North of Sixty: Surviving CanLit

Canadian Literature celebrates its sixtieth anniversary in 2019—at a time when the broader world of Canadian literature has been in nothing resembling a festive mood. When the journal’s first issue was published in 1959, it would have been difficult to envision that, sixty years later, the critical conversation would be epitomized by phrases such as Resisting Canada (see Matuk) and CanLit in Ruins (see McGregor, Rak, and Wunker). Yet here we are.

At the Congress of the Humanities and Social Sciences at UBC in June, the journal hosted a panel discussion with ACCUTE—“CanLit and Canadian Literature”—intended to explore the place of institutions in a field that has been profoundly affected in recent years by acrimonious and polarizing public controversies; engaged in uneasy reckonings with its own limitations, oversights, and injustices; and riven by doubt and conflict. Panellists were asked to consider Canadian literature and literary studies by taking up such questions as: What are the necessary scholarly and public conversations today? What discourses of critique will lead to productive inquiry? How do journals and other institutions shape the field?
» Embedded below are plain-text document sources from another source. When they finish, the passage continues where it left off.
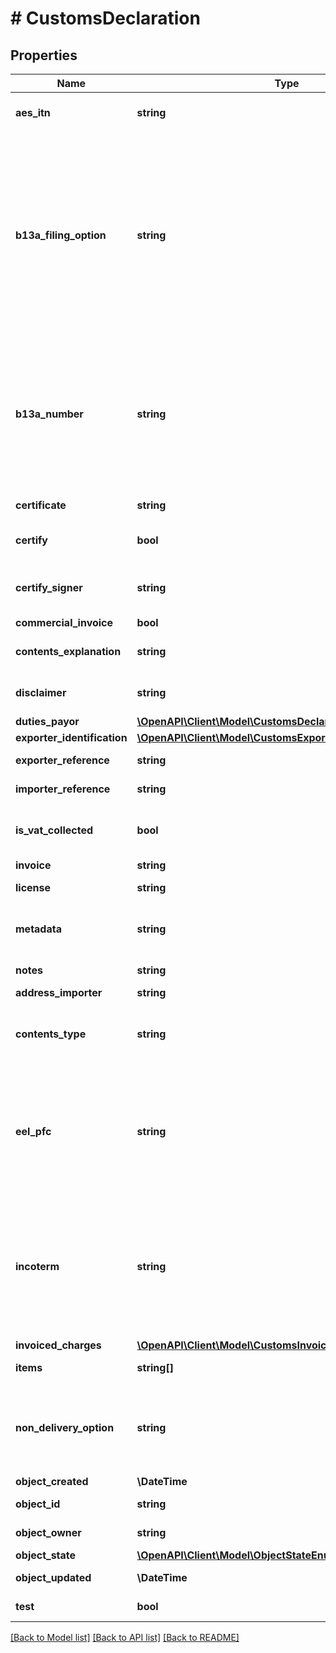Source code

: # # CustomsDeclaration

## Properties

Name | Type | Description | Notes
------------ | ------------- | ------------- | -------------
**aes_itn** | **string** | **required if eel_pfc is &#x60;AES_ITN&#x60;**&lt;br&gt; AES / ITN reference of the shipment. | [optional]
**b13a_filing_option** | **string** | B13A Option details are obtained by filing a B13A Canada Export Declaration via the Canadian Export Reporting System (CERS).  &lt;a href&#x3D;\&quot;https://www.cbsa-asfc.gc.ca/services/export/guide-eng.html\&quot; target&#x3D;\&quot;_blank\&quot; rel&#x3D;\&quot;noopener noreferrer\&quot;&gt; More information on reporting commercial exports from Canada. &lt;/a&gt; Allowed values available &lt;a href&#x3D;\&quot;#tag/Customs-Declaration-B13A-Filing-Option\&quot;&gt;here&lt;/a&gt; | [optional]
**b13a_number** | **string** | **must be provided if and only if b13a_filing_option is provided**&lt;br&gt; Represents:&lt;br&gt; the Proof of Report (POR) Number when b13a_filing_option is &#x60;FILED_ELECTRONICALLY&#x60;;&lt;br&gt;  the Summary ID Number when b13a_filing_option is &#x60;SUMMARY_REPORTING&#x60;;&lt;br&gt;  or the Exemption Number when b13a_filing_option is &#x60;NOT_REQUIRED&#x60;. | [optional]
**certificate** | **string** | Certificate reference of the shipment. | [optional]
**certify** | **bool** | Expresses that the certify_signer has provided all information of this customs declaration truthfully. |
**certify_signer** | **string** | Name of the person who created the customs declaration and is responsible for the validity of all  information provided. |
**commercial_invoice** | **bool** |  | [optional]
**contents_explanation** | **string** | **required if contents_type is &#x60;OTHER&#x60;**&lt;br&gt; Explanation of the type of goods of the shipment. | [optional]
**disclaimer** | **string** | Disclaimer for the shipment and customs information that have been provided. | [optional]
**duties_payor** | [**\OpenAPI\Client\Model\CustomsDeclarationBaseDutiesPayor**](CustomsDeclarationBaseDutiesPayor.md) |  | [optional]
**exporter_identification** | [**\OpenAPI\Client\Model\CustomsExporterIdentification**](CustomsExporterIdentification.md) |  | [optional]
**exporter_reference** | **string** | Exporter reference of an export shipment. | [optional]
**importer_reference** | **string** | Importer reference of an import shipment. | [optional]
**is_vat_collected** | **bool** | Indicates whether the shipment&#39;s destination VAT has been collected. May be required for some destinations. | [optional]
**invoice** | **string** | Invoice reference of the shipment. | [optional]
**license** | **string** | License reference of the shipment. | [optional]
**metadata** | **string** | A string of up to 100 characters that can be filled with any additional information you  want to attach to the object. | [optional]
**notes** | **string** | Additional notes to be included in the customs declaration. | [optional]
**address_importer** | **string** | Object ID of the Importer address. | [optional]
**contents_type** | **string** | Type of goods of the shipment.   Allowed values available &lt;a href&#x3D;\&quot;#tag/Customs-Declaration-Contents-Type\&quot;&gt;here&lt;/a&gt; | [optional]
**eel_pfc** | **string** | EEL / PFC type of the shipment. For most shipments from the US to CA, &#x60;NOEEI_30_36&#x60; is applicable; for most  other shipments from the US, &#x60;NOEEI_30_37_a&#x60; is applicable. Allowed values available &lt;a href&#x3D;\&quot;#tag/Customs-Declaration-EELPFC\&quot;&gt;here&lt;/a&gt; | [optional]
**incoterm** | **string** | The incoterm reference of the shipment. FCA is available for DHL Express and FedEx only.  eDAP is available for DPD UK only. DAP is available for DHL Express and DPD UK. If expecting DAP for other carriers, please use DDU. Allowed values available &lt;a href&#x3D;\&quot;#tag/Customs-Declaration-Incoterm\&quot;&gt;here&lt;/a&gt; | [optional]
**invoiced_charges** | [**\OpenAPI\Client\Model\CustomsInvoicedCharges**](CustomsInvoicedCharges.md) |  | [optional]
**items** | **string[]** | Distinct Parcel content items as Customs Items object_ids. |
**non_delivery_option** | **string** | Indicates how the carrier should proceed in case the shipment can&#39;t be delivered. Allowed values available &lt;a href&#x3D;\&quot;#tag/Customs-Declaration-Non-Delivery-Option\&quot;&gt;here&lt;/a&gt; | [optional]
**object_created** | **\DateTime** | Date and time of object creation. | [optional]
**object_id** | **string** | Unique identifier of the given object. | [optional]
**object_owner** | **string** | Username of the user who created the object. | [optional]
**object_state** | [**\OpenAPI\Client\Model\ObjectStateEnum**](ObjectStateEnum.md) |  | [optional]
**object_updated** | **\DateTime** | Date and time of last object update. | [optional]
**test** | **bool** | Indicates whether the object has been created in test mode. | [optional]

[[Back to Model list]](../../README.md#models) [[Back to API list]](../../README.md#endpoints) [[Back to README]](../../README.md)
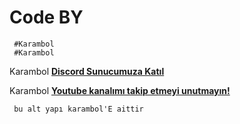 # Code BY

     #Karambol
     #Karambol

 Karambol [**Discord Sunucumuza Katıl**](https://discord.gg/qpjkHFRjgU)

Karambol [**Youtube kanalımı takip etmeyi unutmayın!**](https://www.youtube.com/channel/UCcKeW0mWdjROvuIF8zn-7uw)

     bu alt yapı karambol'E aittir
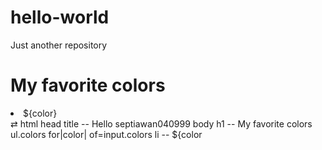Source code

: # hello-world
Just another repository

<!doctype html>
<html>
<head>
    <title>Hello septiawanp40999</title>
</head>
<body>
    <h1>My favorite colors</h1>
    <ul.colors>
        <for|color| of=input.colors>
            <li>${color}</li>
        </for>
    </ul>
</body>
</html>
⇄
<!doctype html>
html
    head
        title -- Hello septiawan040999
    body
        h1 -- My favorite colors
        ul.colors
            for|color| of=input.colors
                li -- ${color
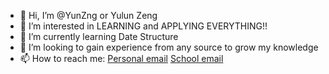 - 👋 Hi, I’m @YunZng or Yulun Zeng
- 👀 I’m interested in LEARNING and APPLYING EVERYTHING!!
- 🌱 I’m currently learning Date Structure
- 💞️ I’m looking to gain experience from any source to grow my knowledge
- 📫 How to reach me: [Personal email](yulunliss001@gmail.com) [School email](yzeng01@syr.edu)

<!---
YunZng/YunZng is a ✨ special ✨ repository because its `README.md` (this file) appears on your GitHub profile.
You can click the Preview link to take a look at your changes.
--->
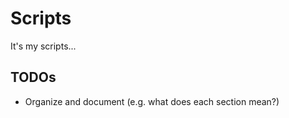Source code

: # Scripts

It's my scripts...

## TODOs

- Organize and document (e.g. what does each section mean?)
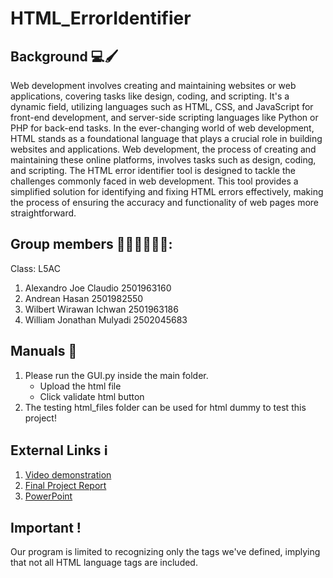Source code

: # HTML_ErrorIdentifier

## Background 💻🖌️
Web development involves creating and maintaining websites or web applications, covering tasks like design, coding, and scripting. It's a dynamic field, utilizing languages such as HTML, CSS, and JavaScript for front-end development, and server-side scripting languages like Python or PHP for back-end tasks.
In the ever-changing world of web development, HTML stands as a foundational language that plays a crucial role in building websites and applications. Web development, the process of creating and maintaining these online platforms, involves tasks such as design, coding, and scripting. The HTML error identifier tool is designed to tackle the challenges commonly faced in web development. This tool provides a simplified solution for identifying and fixing HTML errors effectively, making the process of ensuring the accuracy and functionality of web pages more straightforward. 

## Group members 🙋🏻‍♂️🙋🏻‍♂️:
Class: L5AC
1. Alexandro Joe Claudio 2501963160
2. Andrean Hasan 2501982550
3. Wilbert Wirawan Ichwan 2501963186
4. William Jonathan Mulyadi 2502045683

## Manuals 🧭
1. Please run the GUI.py inside the main folder.
   * Upload the html file
   * Click validate html button
3. The testing html_files folder can be used for html dummy to test this project!

## External Links ℹ️
1. [Video demonstration](https://youtu.be/ikeq7widqu4)
2. [Final Project Report](https://docs.google.com/document/d/1i58wz9p-cLAbPCAVYsCHxMdDBTckfQmoZwGm1q6bMp0/edit?usp=sharing)
3. [PowerPoint]()

## Important !
Our program is limited to recognizing only the tags we've defined, implying that not all HTML language tags are included.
And how can a more expansive and inclusive Canadian literature be imagined? The essays in this special forum emerge from the panel at Congress. They emphasize the importance of accountability and self-awareness for scholars and teachers of Canadian literature, and are evidence of the complexity of relationships between those individual practitioners and the institutions that influence and even sustain them.
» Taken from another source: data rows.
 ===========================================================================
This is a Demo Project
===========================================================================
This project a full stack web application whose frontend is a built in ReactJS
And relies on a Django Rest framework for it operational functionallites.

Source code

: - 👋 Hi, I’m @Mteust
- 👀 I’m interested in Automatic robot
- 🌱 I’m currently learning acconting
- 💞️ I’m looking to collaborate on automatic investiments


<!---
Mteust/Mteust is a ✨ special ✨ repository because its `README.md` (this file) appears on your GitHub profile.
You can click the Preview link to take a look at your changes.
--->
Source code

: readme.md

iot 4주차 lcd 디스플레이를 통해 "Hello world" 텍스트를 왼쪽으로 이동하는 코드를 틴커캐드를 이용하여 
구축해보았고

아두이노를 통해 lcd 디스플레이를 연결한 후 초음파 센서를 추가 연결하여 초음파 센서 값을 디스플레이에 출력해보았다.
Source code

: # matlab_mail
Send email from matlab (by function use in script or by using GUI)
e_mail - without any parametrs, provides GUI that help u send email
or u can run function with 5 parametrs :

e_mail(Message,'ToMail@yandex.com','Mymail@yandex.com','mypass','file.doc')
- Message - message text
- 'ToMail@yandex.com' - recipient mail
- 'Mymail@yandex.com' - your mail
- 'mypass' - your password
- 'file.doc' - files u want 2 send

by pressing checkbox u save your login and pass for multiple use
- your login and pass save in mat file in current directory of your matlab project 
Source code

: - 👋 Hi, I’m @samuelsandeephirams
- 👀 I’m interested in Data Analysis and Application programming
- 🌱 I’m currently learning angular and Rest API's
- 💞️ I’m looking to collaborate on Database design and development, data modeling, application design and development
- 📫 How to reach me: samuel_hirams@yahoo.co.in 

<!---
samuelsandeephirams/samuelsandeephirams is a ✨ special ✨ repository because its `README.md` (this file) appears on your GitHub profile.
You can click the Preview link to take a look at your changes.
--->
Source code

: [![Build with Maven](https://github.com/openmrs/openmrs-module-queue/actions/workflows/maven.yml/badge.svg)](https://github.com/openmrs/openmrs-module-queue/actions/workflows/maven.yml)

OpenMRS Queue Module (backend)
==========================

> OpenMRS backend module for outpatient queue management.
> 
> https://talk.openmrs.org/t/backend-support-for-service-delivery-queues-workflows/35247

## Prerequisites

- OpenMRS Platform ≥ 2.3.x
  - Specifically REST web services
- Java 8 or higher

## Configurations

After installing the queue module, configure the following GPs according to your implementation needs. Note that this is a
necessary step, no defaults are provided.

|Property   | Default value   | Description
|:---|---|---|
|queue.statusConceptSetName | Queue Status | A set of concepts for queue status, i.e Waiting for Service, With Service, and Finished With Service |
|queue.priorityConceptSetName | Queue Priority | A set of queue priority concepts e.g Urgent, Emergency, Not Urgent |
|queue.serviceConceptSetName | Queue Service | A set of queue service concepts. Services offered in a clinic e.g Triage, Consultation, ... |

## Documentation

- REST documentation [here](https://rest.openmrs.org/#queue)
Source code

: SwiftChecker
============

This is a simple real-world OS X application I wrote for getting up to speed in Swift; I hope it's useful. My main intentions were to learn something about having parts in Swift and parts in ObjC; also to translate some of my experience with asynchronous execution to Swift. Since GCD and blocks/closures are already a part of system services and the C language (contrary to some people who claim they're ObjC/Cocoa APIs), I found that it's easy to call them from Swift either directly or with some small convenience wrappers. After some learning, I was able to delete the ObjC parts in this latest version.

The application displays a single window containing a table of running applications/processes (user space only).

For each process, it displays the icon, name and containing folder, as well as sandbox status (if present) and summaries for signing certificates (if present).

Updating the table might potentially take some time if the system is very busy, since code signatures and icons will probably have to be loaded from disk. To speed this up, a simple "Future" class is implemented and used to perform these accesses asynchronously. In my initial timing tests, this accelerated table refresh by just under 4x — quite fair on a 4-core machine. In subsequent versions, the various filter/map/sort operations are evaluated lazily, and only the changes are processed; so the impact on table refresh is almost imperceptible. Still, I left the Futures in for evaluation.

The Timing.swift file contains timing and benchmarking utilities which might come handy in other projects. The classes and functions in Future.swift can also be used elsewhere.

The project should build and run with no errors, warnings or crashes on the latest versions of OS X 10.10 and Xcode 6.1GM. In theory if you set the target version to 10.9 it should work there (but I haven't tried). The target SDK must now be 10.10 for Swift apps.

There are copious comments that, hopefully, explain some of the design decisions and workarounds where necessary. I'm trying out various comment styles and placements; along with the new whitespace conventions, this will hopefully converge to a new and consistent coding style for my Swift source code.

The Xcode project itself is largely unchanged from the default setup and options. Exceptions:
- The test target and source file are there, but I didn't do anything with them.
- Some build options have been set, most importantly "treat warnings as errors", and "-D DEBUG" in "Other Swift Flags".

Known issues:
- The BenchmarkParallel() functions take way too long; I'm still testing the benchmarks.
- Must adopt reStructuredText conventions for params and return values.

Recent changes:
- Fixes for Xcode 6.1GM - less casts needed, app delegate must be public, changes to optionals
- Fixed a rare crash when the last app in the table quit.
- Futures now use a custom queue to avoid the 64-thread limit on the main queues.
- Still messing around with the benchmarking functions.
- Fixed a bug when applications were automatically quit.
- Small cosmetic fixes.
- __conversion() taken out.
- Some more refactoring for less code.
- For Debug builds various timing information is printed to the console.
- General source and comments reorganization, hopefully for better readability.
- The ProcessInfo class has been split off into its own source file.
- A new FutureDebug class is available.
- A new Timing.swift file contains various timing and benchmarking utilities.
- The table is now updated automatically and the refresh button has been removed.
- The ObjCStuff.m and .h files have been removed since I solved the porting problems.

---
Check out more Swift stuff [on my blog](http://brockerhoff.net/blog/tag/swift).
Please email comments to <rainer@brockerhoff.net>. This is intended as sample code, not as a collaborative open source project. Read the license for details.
When Canadian Literature turned fifty in 2009, a group of critics was invited to reflect on significant issues; their statements, as Laura Moss wrote in her Introduction to the “Interventions” section of issue no. 204, “mark[ed] the past fifty years while thinking forward to challenges in the field in the future” (103). The following essays suggest that the future of Canadian literary studies is now less certain, or at least less clear, than a decade ago. Lily Cho and Carrie Dawson look back at the fiftieth anniversary to show how much has changed in ten years, while Gillian Roberts writes about the difficulty and ambivalence inherent in teaching Canadian literature today—in her particular case, in the United Kingdom in the era of Brexit. At fifty, a future was presumed, and could be multiply conceived. At sixty, that very future is an open question. Karina Vernon proposes that one way forward is “to remember the genealogies of struggle developed within Canadian literature as critical discourse”—to rethink, in other words, the history of the field itself.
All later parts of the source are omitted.